Erdogan, a vocal opponent of higher borrowing costs, has called high interest rates his “biggest enemy”.
Earlier this month he vowed that while he remained in power, “the interest will continue to come down with each passing day, each passing week, each passing month.”
As a result, the Turkish lira keeps losing its value against the US dollar and is down 28 percent since January.
“Erdogan’s economic re-election strategy is clear… use money from Russia and (the) Gulf to fund FX intervention to defend the lira, cut policy rates as far as possible to get credit and growth going,” BlueBay Asset Management analyst Timothy Ash said.
The powerful Turkish leader has responded to the economic crisis by an overhaul of his foreign policy and repairing ties with his former rivals in the Arab world, including oil-rich Saudi Arabia.

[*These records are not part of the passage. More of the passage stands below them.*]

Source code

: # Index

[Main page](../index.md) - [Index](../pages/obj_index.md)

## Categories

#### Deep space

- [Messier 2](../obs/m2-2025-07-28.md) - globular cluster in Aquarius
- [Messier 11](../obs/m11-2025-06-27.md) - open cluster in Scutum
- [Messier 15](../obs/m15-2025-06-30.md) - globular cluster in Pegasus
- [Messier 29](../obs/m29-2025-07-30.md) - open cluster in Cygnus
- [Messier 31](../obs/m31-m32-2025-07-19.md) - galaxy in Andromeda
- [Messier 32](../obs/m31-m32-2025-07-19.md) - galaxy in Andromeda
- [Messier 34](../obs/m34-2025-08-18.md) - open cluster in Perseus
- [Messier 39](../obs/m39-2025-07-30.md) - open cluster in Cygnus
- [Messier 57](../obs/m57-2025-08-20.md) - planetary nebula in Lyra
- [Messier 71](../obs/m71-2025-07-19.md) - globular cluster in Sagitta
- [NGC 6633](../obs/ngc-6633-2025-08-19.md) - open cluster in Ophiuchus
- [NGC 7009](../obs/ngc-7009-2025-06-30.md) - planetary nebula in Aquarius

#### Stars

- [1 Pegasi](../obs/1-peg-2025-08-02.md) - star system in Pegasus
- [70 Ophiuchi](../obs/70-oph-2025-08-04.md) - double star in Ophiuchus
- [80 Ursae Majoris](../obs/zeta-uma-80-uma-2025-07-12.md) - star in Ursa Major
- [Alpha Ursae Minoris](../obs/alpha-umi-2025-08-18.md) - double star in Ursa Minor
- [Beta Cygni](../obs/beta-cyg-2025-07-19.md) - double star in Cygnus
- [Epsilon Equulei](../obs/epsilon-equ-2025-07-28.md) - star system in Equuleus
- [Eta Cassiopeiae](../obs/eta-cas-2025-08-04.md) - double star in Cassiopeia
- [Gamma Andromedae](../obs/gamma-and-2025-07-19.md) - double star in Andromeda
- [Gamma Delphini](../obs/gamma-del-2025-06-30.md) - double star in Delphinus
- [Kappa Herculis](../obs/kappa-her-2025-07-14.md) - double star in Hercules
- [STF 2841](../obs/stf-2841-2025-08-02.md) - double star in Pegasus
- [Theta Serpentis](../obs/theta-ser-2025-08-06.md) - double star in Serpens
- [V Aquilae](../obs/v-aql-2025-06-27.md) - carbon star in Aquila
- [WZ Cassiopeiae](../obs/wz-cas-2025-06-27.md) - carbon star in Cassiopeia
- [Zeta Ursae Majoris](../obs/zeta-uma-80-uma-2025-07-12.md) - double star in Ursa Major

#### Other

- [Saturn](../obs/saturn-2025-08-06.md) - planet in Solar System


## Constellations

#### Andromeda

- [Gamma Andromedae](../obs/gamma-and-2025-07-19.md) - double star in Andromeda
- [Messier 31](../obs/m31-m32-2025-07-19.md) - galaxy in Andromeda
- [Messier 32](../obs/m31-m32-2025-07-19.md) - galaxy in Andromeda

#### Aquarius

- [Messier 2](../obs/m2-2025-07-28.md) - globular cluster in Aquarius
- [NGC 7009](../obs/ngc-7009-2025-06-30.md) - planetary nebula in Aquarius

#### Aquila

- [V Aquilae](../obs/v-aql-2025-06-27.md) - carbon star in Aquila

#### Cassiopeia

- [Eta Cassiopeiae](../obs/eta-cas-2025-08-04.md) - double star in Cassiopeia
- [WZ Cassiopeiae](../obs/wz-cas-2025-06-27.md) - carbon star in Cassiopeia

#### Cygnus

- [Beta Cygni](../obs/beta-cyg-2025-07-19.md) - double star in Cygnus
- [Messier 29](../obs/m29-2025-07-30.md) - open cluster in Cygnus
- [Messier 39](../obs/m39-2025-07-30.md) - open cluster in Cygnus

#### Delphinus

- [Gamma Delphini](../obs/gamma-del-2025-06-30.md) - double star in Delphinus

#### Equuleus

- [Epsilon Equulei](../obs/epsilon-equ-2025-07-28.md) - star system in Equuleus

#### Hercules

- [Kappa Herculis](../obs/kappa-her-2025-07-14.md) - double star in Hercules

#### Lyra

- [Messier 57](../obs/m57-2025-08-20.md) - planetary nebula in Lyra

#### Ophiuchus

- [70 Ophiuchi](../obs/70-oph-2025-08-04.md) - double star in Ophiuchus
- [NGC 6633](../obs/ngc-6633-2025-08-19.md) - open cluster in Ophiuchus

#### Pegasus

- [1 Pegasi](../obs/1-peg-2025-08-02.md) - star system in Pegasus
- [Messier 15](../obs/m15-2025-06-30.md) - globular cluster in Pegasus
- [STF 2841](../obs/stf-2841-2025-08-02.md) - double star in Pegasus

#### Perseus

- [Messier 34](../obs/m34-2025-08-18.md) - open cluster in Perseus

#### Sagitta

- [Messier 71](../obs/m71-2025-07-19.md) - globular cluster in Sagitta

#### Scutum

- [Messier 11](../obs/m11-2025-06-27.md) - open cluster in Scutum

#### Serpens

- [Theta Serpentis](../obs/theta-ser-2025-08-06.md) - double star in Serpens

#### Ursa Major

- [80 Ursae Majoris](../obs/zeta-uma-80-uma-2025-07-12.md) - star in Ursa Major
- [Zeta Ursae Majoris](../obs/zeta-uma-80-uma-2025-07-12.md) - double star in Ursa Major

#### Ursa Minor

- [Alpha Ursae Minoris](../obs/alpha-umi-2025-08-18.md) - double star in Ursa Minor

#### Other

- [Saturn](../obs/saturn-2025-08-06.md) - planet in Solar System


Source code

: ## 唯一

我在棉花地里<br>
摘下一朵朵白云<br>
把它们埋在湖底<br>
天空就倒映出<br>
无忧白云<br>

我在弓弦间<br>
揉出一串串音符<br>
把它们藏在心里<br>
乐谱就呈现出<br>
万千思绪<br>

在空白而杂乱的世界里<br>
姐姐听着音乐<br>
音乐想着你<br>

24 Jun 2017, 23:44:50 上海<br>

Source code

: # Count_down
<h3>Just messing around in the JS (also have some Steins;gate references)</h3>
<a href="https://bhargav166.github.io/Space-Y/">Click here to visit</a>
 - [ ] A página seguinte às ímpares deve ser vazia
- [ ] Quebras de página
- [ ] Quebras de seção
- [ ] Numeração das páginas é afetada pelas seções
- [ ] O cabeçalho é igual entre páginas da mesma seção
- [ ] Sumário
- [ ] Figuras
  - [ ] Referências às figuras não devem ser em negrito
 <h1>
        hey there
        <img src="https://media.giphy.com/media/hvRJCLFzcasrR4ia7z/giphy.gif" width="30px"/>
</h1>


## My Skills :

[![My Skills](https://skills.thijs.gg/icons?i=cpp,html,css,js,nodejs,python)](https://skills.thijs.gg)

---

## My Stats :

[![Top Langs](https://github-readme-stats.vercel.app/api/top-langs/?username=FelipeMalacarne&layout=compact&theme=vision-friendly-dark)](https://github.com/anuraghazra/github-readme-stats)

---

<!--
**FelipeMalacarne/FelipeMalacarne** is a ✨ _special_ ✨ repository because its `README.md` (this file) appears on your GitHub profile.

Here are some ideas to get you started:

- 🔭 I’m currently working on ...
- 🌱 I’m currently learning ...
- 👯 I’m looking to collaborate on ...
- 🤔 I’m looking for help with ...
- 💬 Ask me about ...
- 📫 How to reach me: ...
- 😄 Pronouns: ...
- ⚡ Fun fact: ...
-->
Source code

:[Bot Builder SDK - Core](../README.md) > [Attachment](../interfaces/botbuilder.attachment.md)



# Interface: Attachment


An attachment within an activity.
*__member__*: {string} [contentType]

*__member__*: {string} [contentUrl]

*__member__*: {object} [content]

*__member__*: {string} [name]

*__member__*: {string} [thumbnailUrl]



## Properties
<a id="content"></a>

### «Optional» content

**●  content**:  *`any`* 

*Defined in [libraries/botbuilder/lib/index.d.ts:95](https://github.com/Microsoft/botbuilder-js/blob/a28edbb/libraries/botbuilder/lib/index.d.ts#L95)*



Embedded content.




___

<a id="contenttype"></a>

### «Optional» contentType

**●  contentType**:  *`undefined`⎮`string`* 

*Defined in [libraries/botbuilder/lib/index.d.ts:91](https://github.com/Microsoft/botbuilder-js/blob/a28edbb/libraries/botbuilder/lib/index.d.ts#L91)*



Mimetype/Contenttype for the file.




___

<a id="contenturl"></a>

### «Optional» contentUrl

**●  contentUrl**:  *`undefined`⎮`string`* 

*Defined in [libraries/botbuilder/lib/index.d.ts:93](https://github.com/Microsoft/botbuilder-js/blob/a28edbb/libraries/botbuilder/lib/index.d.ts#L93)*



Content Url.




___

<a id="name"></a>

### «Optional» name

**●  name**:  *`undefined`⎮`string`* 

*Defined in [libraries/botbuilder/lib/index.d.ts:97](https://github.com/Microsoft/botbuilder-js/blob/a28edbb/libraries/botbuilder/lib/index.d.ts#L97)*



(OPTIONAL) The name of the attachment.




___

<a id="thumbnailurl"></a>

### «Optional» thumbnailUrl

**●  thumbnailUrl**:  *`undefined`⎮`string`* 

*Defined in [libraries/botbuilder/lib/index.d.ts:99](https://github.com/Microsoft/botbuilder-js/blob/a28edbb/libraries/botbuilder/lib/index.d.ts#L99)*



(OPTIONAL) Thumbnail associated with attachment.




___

Additional trade-focussed deals with Russia have helped shore up Turkey’s dwindling foreign currency reserves and potentially given Erdogan enough breathing room to ride out the economic storm until the June election.
However, Washington has been warning Turkish companies and banks trading with Russia for several months they could face possible sanctions.
Elizabeth Rosenberg, the US assistant secretary for terrorist financing and financial crimes, traveled to Ankara and Istanbul this week, the Department of the Treasury said.
Her meetings “affirmed the importance of close partnership between the United States and Turkey in addressing the risks caused by sanctions evasion and other illicit financial activities.”